El crecimiento de los ciberdelitos sexuales contra niños, niñas y adolescentes se convirtió en uno de los datos más preocupantes del último informe del Sistema Nacional de Información Criminal. Durante 2025 se registraron 89 casos, frente a los 51 del año anterior, lo que representa un incremento del 73,8% en este tipo de hechos vinculados al entorno digital.
El aumento incluye conductas como grooming, producción y distribución de material de abuso sexual infantil y difusión no consentida de imágenes íntimas de menores. Se trata de delitos que encuentran en las plataformas digitales un espacio de expansión y mayor complejidad para su detección, en un contexto de uso cada vez más temprano de dispositivos móviles y redes sociales por parte de menores.
El informe advierte que esta suba supera el promedio nacional y ubica a la provincia entre las jurisdicciones con mayor crecimiento relativo en esta categoría. Si bien no establece causas concretas, especialistas vinculan el fenómeno tanto a una mayor circulación de estos delitos como a una mejora en los mecanismos de denuncia y detección por parte de las autoridades.
En paralelo, otras variables vinculadas a delitos sexuales también mostraron incrementos. Las tentativas de abuso con acceso carnal crecieron un 60,9%, mientras que las violaciones consumadas tuvieron una leve suba del 1,9%. En contraste, los abusos sexuales simples registraron una baja del 10%, lo que muestra un escenario heterogéneo dentro de esta tipología delictiva.
Más allá de este punto crítico, el informe refleja una caída en los delitos más graves del mapa criminal. Los homicidios dolosos descendieron un 31,2% respecto del año anterior, con una tasa que bajó de 4,6 a 3,2 cada 100.000 habitantes. También se registraron retrocesos en robos y hurtos, con caídas superiores al 16% y 18% respectivamente, lo que marca una tendencia general a la baja en estos indicadores.
En materia de narcotráfico y contravenciones, los datos presentan matices. La tenencia para consumo personal de estupefacientes cayó de manera significativa, aunque el propio informe advierte que este descenso podría responder a cambios en criterios de registro más que a una reducción real del consumo. En contraposición, las contravenciones mostraron un aumento marcado, con un salto del 47,5% en comparación con el año previo.

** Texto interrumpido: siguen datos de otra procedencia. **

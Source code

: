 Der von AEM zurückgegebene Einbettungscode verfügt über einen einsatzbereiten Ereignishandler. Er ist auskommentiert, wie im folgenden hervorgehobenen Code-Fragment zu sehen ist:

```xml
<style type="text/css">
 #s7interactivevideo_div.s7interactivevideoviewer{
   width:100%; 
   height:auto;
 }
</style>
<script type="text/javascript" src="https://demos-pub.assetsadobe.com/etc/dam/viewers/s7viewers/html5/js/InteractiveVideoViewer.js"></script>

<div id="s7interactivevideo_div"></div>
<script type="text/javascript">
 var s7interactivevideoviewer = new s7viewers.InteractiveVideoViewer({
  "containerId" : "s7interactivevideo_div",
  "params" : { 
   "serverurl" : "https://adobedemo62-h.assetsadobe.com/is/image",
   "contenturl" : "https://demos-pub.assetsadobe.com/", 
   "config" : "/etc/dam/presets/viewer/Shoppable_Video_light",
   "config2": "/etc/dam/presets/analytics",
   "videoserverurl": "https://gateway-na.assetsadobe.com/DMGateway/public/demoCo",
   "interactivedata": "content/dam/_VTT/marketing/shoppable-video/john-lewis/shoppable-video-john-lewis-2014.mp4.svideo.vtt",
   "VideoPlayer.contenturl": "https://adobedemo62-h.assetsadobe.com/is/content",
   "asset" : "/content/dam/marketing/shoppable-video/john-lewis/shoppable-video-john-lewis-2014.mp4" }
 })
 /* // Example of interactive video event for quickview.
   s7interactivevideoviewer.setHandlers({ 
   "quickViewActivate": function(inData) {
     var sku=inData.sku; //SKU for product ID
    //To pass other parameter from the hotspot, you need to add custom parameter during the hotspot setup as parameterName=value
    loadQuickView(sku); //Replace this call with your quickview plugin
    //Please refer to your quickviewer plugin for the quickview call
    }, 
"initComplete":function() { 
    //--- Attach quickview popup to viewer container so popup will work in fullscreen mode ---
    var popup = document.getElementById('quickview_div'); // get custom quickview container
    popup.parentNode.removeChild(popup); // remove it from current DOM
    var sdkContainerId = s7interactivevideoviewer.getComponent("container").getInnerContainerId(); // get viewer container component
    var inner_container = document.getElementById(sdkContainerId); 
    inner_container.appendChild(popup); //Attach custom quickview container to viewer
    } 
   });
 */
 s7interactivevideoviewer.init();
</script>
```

Otras categorías también reflejan incrementos que llaman la atención. Las extorsiones subieron un 50%, las amenazas crecieron un 6,4% y las lesiones dolosas aumentaron un 6,3%. A esto se suma un crecimiento del 34,6% en los suicidios consumados, un dato que trasciende lo estrictamente policial y abre interrogantes sobre la necesidad de reforzar políticas de salud mental y prevención.
El contrabando simple y los delitos contra la administración pública también registraron subas superiores al 20%, consolidando un escenario donde, pese a la baja en los delitos más violentos tradicionales, persisten y crecen otras modalidades delictivas.
En el plano metodológico, el informe detalla que la información proviene exclusivamente de registros policiales y que una parte significativa de los hechos ingresa al sistema a través de denuncias web, posteriormente ratificadas en sede policial. Este aspecto influye en la forma en que se construyen las estadísticas y puede incidir en las variaciones interanuales.
El crecimiento de los ciberdelitos sexuales contra menores aparece así como una de las principales alertas dentro de un cuadro general con contrastes: mejoras en indicadores tradicionales de criminalidad, pero expansión de delitos vinculados a lo digital y a problemáticas sociales más complejas, que requieren abordajes preventivos, tecnológicos y educativos de largo plazo.